More Dice......

First, let me show you a wrong approach. I almost fell for it myself:
\(\frac{1}{\frac{6}{2}}=\frac{1}{6}*\frac{1}{2}=\frac{1}{12}\)

This math above is simple, but this would imply that the probability of rolling a 6 is 1/12. Well, you'll see...

If you combine the probabilities of all events occurring, then the probability should be 1. Let's try that with our current answer. Let's test it:

11/12 is not equal to one 1. Therefore, the probability cannot of rolling a 6 cannot be 1/12. However, there's a trick that we can use.
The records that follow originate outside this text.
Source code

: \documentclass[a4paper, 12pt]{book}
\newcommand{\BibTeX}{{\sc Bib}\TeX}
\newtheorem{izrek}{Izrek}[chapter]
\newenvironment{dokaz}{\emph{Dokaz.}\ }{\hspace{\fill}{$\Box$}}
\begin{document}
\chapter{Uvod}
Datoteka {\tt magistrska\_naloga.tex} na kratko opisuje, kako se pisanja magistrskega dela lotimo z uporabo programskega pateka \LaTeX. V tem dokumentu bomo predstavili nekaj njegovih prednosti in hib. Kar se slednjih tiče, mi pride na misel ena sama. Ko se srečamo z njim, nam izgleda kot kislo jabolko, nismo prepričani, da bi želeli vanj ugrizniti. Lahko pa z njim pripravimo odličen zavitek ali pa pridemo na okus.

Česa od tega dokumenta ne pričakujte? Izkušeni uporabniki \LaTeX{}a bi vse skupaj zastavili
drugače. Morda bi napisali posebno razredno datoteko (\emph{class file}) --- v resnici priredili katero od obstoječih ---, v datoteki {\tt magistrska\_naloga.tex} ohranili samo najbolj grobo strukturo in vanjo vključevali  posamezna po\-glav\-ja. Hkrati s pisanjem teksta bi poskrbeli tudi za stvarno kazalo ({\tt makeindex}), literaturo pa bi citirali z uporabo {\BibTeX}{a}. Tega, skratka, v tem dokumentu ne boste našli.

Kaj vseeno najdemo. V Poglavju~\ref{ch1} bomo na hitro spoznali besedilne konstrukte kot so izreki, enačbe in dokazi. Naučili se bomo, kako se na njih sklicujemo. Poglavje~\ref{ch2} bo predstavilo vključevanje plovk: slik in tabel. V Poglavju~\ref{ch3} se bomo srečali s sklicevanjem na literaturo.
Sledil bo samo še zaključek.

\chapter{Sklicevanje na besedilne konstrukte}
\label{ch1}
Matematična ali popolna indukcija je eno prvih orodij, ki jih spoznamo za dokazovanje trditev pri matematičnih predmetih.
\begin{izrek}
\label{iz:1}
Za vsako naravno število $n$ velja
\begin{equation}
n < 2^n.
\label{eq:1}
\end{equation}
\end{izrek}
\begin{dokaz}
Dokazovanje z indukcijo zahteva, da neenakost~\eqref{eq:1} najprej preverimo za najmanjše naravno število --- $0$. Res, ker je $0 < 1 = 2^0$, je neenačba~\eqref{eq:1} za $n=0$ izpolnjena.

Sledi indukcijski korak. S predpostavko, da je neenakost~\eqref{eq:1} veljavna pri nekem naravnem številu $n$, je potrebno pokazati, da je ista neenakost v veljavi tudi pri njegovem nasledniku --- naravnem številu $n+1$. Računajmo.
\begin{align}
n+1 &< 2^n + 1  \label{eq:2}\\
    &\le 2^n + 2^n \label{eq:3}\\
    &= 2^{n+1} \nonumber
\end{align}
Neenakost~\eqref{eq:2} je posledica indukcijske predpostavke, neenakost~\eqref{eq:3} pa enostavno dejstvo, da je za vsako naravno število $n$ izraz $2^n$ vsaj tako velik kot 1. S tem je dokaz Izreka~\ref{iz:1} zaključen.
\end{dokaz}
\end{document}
How can we make 11/12=1? That's right, multiply by its reciprocal, 12/11. Therefore, multiply all of your fractions by it:
 

\(\frac{12}{11}(\frac{1}{12}+\frac{1}{6}+\frac{1}{6}+\frac{1}{6}+\frac{1}{6}+\frac{1}{6})\)

But wait! WE only need the probability of rolling a 6, so we only need to multiply 12/11 by 1/12!

\(\frac{12}{11}*\frac{1}{12}=\frac{12}{132}=\frac{1}{11}\)

As you'll see below, there are other methods to do this problem. Of course, the method above is what I chose. Isn't it beautiful how multiple approaches still leads to the same final answer?

Another way:

Let the probability of rolling a 6 =p, then,

The probability of rolling every other number =2p, 

Now will add up all probabilities =p + 2p + 2p + 2p + 2p + 2p =1

                                                               11p = 1

                                                                   p = 1/11 new probability of rolling a 6.

Thanks, X^2 and guest.....here's another approach

Let the probability that each of the numbers 1- 5  are rolled   =  1/n

Then..... the probability of rolling a "6"   equal 1/2 of this =  1 / (2n)

And  the total probability  must equal 1

So

5 (1/n)   +  1 / (2n)   =  1

5/n  +  1 /(2n)   = 1

[ 10  + 1 ] / (2n)  =  1

11  =  2n

11/2   = n

So......the probability of rolling a "6"  =  1 / [ 2(11/2) ]  =  1/11

Just as X^2  and guest   found .....!!!!!